I have 2 maps
using BidBook = std::map<float, int, std::greater<>>; // price -> qty
using AskBook = std::map<float, int, std::less<>>;
I have a struct that contain iterator that points to element in either a BidBook or a AskBook, depending on side
enum class Side { Buy, Sell };
struct Ref {
Side side;
BidBook::iterator it; // iterator into *either* bids or asks
// AskBook::iterator ask_it;
};
If BidBook::iterator and AskBook::iterator are the same, then this struct only needs 1 iterator object. Then we can use side to figure out which version it points to. If not, we needs to store 2 iterators in Ref.
On gcc 13, both are the same type and the program below works. But is it guaranteed in the C++ standard that this works? Assuming C++11 and above.
#include <map>
#include <functional>
#include <iostream>
#include <type_traits>
using BidBook = std::map<float, int, std::greater<>>; // price -> qty
using AskBook = std::map<float, int, std::less<>>;
enum class Side { Buy, Sell };
struct Ref {
Side side;
BidBook::iterator it; // iterator into *either* bids or asks
};
int main() {
static_assert(std::is_same_v<BidBook::iterator, AskBook::iterator>,
"iterators must be the same to store them together");
BidBook bids;
AskBook asks;
// populate
bids[101.0f] = 10;
bids[100.5f] = 5;
asks[102.0f] = 7;
asks[103.5f] = 12;
// create refs to different books
Ref r1{Side::Buy, bids.begin()}; // points to best bid (101 -> 10)
Ref r2{Side::Sell, asks.begin()}; // points to best ask (102 -> 7)

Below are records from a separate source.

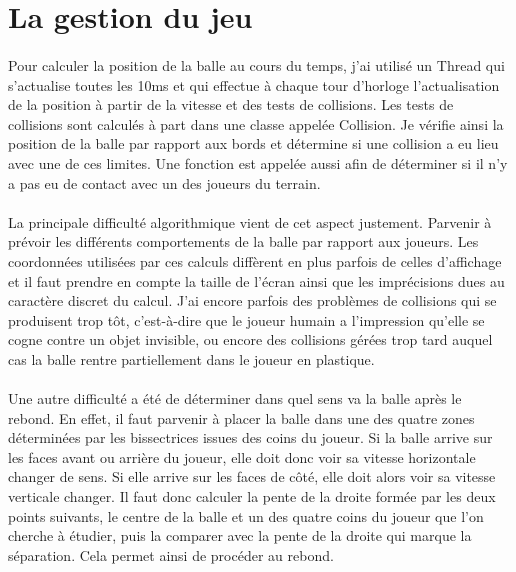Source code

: \documentclass[a4paper,12pt]{report}
\begin{document}
\section{La gestion du jeu}
\paragraph{}
Pour calculer la position de la balle au cours du temps, j'ai utilisé un Thread qui s'actualise toutes les 10ms et qui effectue à chaque tour d'horloge
l'actualisation de la position à partir de la vitesse et des tests de collisions. Les tests de collisions sont calculés à part dans une classe appelée Collision.
Je vérifie ainsi la position de la balle par rapport aux bords et détermine si une collision a eu lieu avec une de ces limites. Une fonction est appelée aussi afin de
déterminer si il n'y a pas eu de contact avec un des joueurs du terrain.
\paragraph{}
La principale difficulté algorithmique vient de cet aspect justement. Parvenir à prévoir les différents comportements de la balle par rapport aux
joueurs. Les coordonnées utilisées par ces calculs diffèrent en plus parfois de celles d'affichage et il faut prendre en compte la taille de l'écran ainsi que les imprécisions dues au caractère discret du calcul. J'ai encore parfois des problèmes de collisions qui se produisent trop tôt, c'est-à-dire que le joueur humain a l'impression qu'elle se cogne contre un objet invisible, ou encore des collisions gérées trop tard auquel cas la balle rentre partiellement dans le joueur en plastique.
\paragraph{}
Une autre difficulté a été de déterminer dans quel sens va la balle après le rebond. En effet, il faut parvenir à placer la balle dans une des quatre zones déterminées par les bissectrices issues des coins du joueur. Si la balle arrive sur les faces avant ou arrière du joueur, elle doit donc voir sa vitesse horizontale changer de sens. Si elle arrive sur les faces de côté, elle doit alors voir sa vitesse verticale changer. Il faut donc calculer la pente de la droite formée par les deux points suivants, le centre de la balle et un des quatre coins du joueur que l'on cherche à étudier, puis la comparer avec la pente de la droite qui marque la séparation. Cela permet ainsi de procéder au rebond.
\end{document}
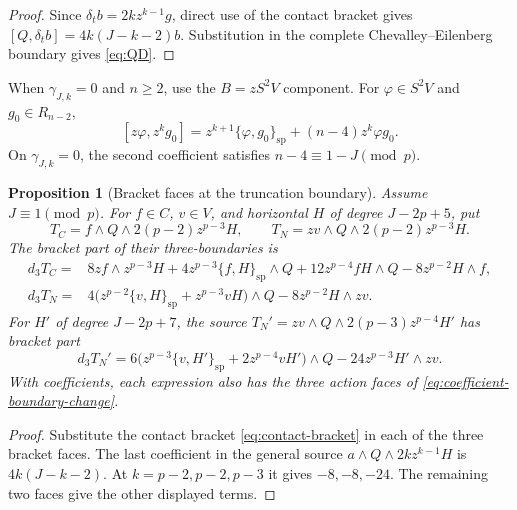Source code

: \documentclass[11pt]{article}
\theoremstyle{plain}
\newtheorem{proposition}[proposition]{Proposition}
\theoremstyle{definition}
\theoremstyle{remark}
\numberwithin{equation}{section}
\newcommand{\spb}{\mathrm{sp}}
\begin{document}
\begin{proof}
Since $\delta_tb=2kz^{k-1}g$, direct use of the contact bracket gives
$[Q,\delta_tb]=4k(J-k-2)b$.  Substitution in the complete
Chevalley--Eilenberg boundary gives \eqref{eq:QD}.
\end{proof}

When $\gamma_{J,k}=0$ and $n\ge2$, use the $B=zS^2V$ component.  For
$\varphi\in S^2V$ and $g_0\in R_{n-2}$,
\begin{equation}\label{eq:B-crossing}
 {[z\varphi,z^kg_0]}
 =z^{k+1}\{\varphi,g_0\}_{\spb}+(n-4)z^k\varphi g_0.
\end{equation}
On $\gamma_{J,k}=0$, the second coefficient satisfies
$n-4\equiv1-J\pmod p$.

\begin{proposition}[Bracket faces at the truncation boundary]\label{thm:higher-contraction}
Assume $J\equiv1\pmod p$. For $f\in C$, $v\in V$, and
horizontal $H$ of degree $J-2p+5$, put
\[
 T_C=f\wedge Q\wedge2(p-2)z^{p-3}H,\qquad
 T_N=zv\wedge Q\wedge2(p-2)z^{p-3}H.
\]
The bracket part of their three-boundaries is
\begin{align*}
 d_3T_C={}&8zf\wedge z^{p-3}H
 +4z^{p-3}\{f,H\}_{\spb}\wedge Q
 +12z^{p-4}fH\wedge Q-8z^{p-2}H\wedge f,\\
 d_3T_N={}&4\bigl(z^{p-2}\{v,H\}_{\spb}+z^{p-3}vH\bigr)\wedge Q
                  -8z^{p-2}H\wedge zv.
\end{align*}
For $H'$ of degree $J-2p+7$, the source
$T_N'=zv\wedge Q\wedge2(p-3)z^{p-4}H'$ has bracket part
\[
 d_3T_N'=6\bigl(z^{p-3}\{v,H'\}_{\spb}
                    +2z^{p-4}vH'\bigr)\wedge Q
                  -24z^{p-3}H'\wedge zv.
\]
With coefficients, each expression also has the three action faces
of \eqref{eq:coefficient-boundary-change}.
\end{proposition}
\begin{proof}
Substitute the contact bracket \eqref{eq:contact-bracket} in each
of the three bracket faces. The last coefficient in the general source
$a\wedge Q\wedge2kz^{k-1}H$ is $4k(J-k-2)$.
At $k=p-2,p-2,p-3$ it gives $-8,-8,-24$.
The remaining two faces give the other displayed terms.
\end{proof}
\end{document}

// now later we can interpret the iterator depending on side:
auto print_ref = [&](const Ref& r) {
if (r.side == Side::Buy) {
std::cout << "[BID] price=" << r.it->first
<< " qty=" << r.it->second << "\n";
} else {
// safe because iterator type is the same
std::cout << "[ASK] price=" << r.it->first
<< " qty=" << r.it->second << "\n";
}
};
print_ref(r1);
print_ref(r2);
return 0;
}
Your code does work with libstdc++, libc++ and MSVC's STL. All three standard libraries implement std::map with some hidden base class and don't add the comparator type to the iterator, but there is no such guarantee in the standard.
std::map::iterator is an unspecified type, another standard library implementation could easily implement it's iterator like this:
namespace std
{
template <typename Key, typename T, typename Compare>
class map_iterator;
template <typename Key, typename T, typename Compare>
class map
{
public:
using iterator = map_iterator<Key, T, Compare>;
};
template <typename Key, typename T, typename Compare>
class map_iterator
{
private:
map<Key, T, Compare>* map;
};
}
With this implementation BidBook::iterator and AskBook::iterator would be different types and your code wouldn't compile.
Note that using float as a std::map key is potentially error prone, see Is floating-point math broken?